Ахав прокладывает маршрут корабля и направляет действие романа, вписывая его в древнейший эпический сюжет о противоборстве героя и чудовища. Взору повествователя — соответственно, воображению читателя — капитан «Пекода» предстает впервые на мостике-пьедестале: «Весь он, высокий и массивный, был точно отлит из чистой бронзы, получив раз навсегда неизменную форму, подобно литому Персею Челлини» (137). Измаил описывает фигуру Ахава с невольно-трепетным восхищением: она великолепно экспрессивна как выражение «несгибаемой твердости и непреоборимой, упрямой целеустремленности» (138). Однако при ближайшем рассмотрении в позе этой обнаруживается ненатуральность: капитан-калека держится прямо, подобно мачте, но опирается при этом на искусственную костяную ногу; он «незыблем» на зыбкой палубе корабля исключительно благодаря специально выдолбленным отверстиям, в которые эта нога вставляется. В дальнейшем, когда охота на белого кита вступает в решающую фазу и Ахав сам назначает себя еще и главным дозорным, он придумывает новое техническое ухищрение — блок, насаженный на грот-мачту, и пропущенный через него канат позволяют ему поднять себя еще выше над палубой в гнезде-корзинке, откуда можно оглядывать «безбрежное море на многие мили вперед и назад, вправо и влево» (518). Ирония всех описанных ситуаций в том, что «царственный» индивид зависим в своих героических претензиях — с одной стороны, от технологий-«протезов», а с другой, от «низших», чем он, людей: например, от старшего помощника Старбека, который держит в руках свободный конец каната, или от корабельного плотника, кузнеца (величественная статуарность капитана — дело их рук). Так реализуется мотив демократической «взаимозадолженности» (inter-indebtedness) — как принципа, организующего социальную жизнь. То, что за пониманием этого принципа приходится плавать так далеко — в мир, предельно непохожий на городскую, сухопутную, буржуазную повседневность, — один из важных парадоксов романа, возможно, даже центральный.

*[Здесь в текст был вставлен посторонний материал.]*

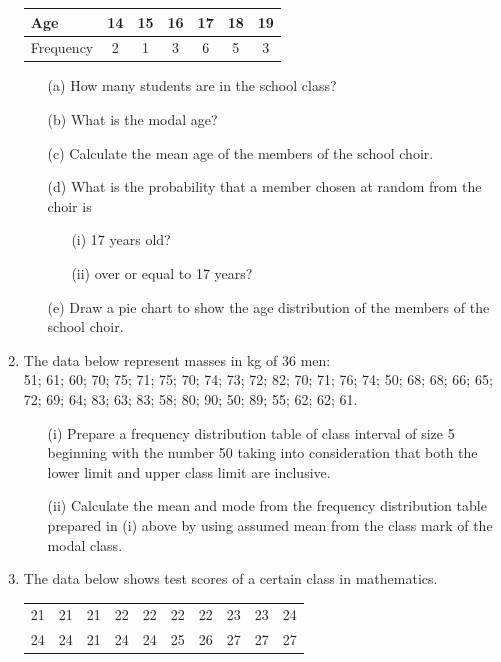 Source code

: \begin{enumerate}
	\begin{tabular}{|l|c|c|c|c|c|c|} \hline
	Age&14&15&16&17&18&19 \\ \hline
	Frequency&2&1&3&6&5&3 \\ \hline	
	\end{tabular}
	
	\begin{itemize}
	\item[(a)] How many students are in the school class?
	\item[(b)] What is the modal age?
	\item[(c)] Calculate the mean age of the members of the school choir.
	\item[(d)] What is the probability that a member chosen at random from the choir is
		\begin{itemize}
		\item[(i)] 17 years old?
		\item[(ii)] over or equal to 17 years?
		\end{itemize}
	\item[(e)] Draw a pie chart to show the age distribution of the members of the school choir.
	\end{itemize}
	
	\item The data below represent masses in kg of 36 men:\\
	51; 61; 60; 70; 75; 71; 75; 70; 74; 73; 72; 82; 70; 71; 76; 74; 50; 68; 68; 66; 65; 72; 69; 64; 83; 63; 83; 58; 80; 90; 50; 89; 55; 62; 62; 61.
	\begin{itemize}
	\item[(i)] Prepare a frequency distribution table of class interval of size 5 beginning with the number 50 taking into consideration that both the lower limit and upper class limit are inclusive.
	\item[(ii)] Calculate the mean and mode from the frequency distribution table prepared in (i) above by using assumed mean from the class mark of the modal class.
	\end{itemize}
	
	\item The data below shows test scores of a certain class in mathematics.
	
	\begin{tabular}{cccccccccc}
	21&21&21&22&22&22&22&23&23&24 \\
	24&24&21&24&24&25&26&27&27&27 \\
	\end{tabular}
	

\end{enumerate}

Древнейшая должность впередсмотрящего, рассуждает Измаил в главе XXXV «На мачте», ведет счет от Вавилонской башни, первой грандиозной каменной мачты на корабле человечества, от египетских пирамид и Родосского колосса… «В наши дни мачтовые дозорные — это бездушная когорта железных, каменных и бронзовых людей», в числе каковых далее упоминаются Наполеон на вершине Вандомской колонны, генерал Вашингтон на колонне в Балтиморе, адмирал Нельсон на своем чугунном Трафальгарском возвышении. Образ впередсмотрящего на корабле соединяется с образом Героя, человека-монумента, возвышенного или себя возвысившего на пьедестал. Больно чувствуя контраст героического образа и реальной ограниченности существования, Ахав говорит в сердцах, что, будь его воля, велел бы себя перековать, увеличив в масштабе: чтобы «рост пятьдесят футов от пяток до макушки; потом грудь по образцу Темзинского туннеля… руки в три фута толщиной у запястий; сердца вовсе не надо; лоб медный и примерно с четверть акра отличных мозгов; и потом, постой-ка, стану ли я заказывать ему глаза, чтобы он глядел наружу? Нет, но на макушке у него будет особое окно, чтобы освещать все, что внутри» (460). Последнее — в противоположность опять-таки обыкновенному, заурядному человеку, который не может смотреть прямо в слепящий солнечный зрак — даже вперед и по сторонам он видит по-настоящему крайне мало.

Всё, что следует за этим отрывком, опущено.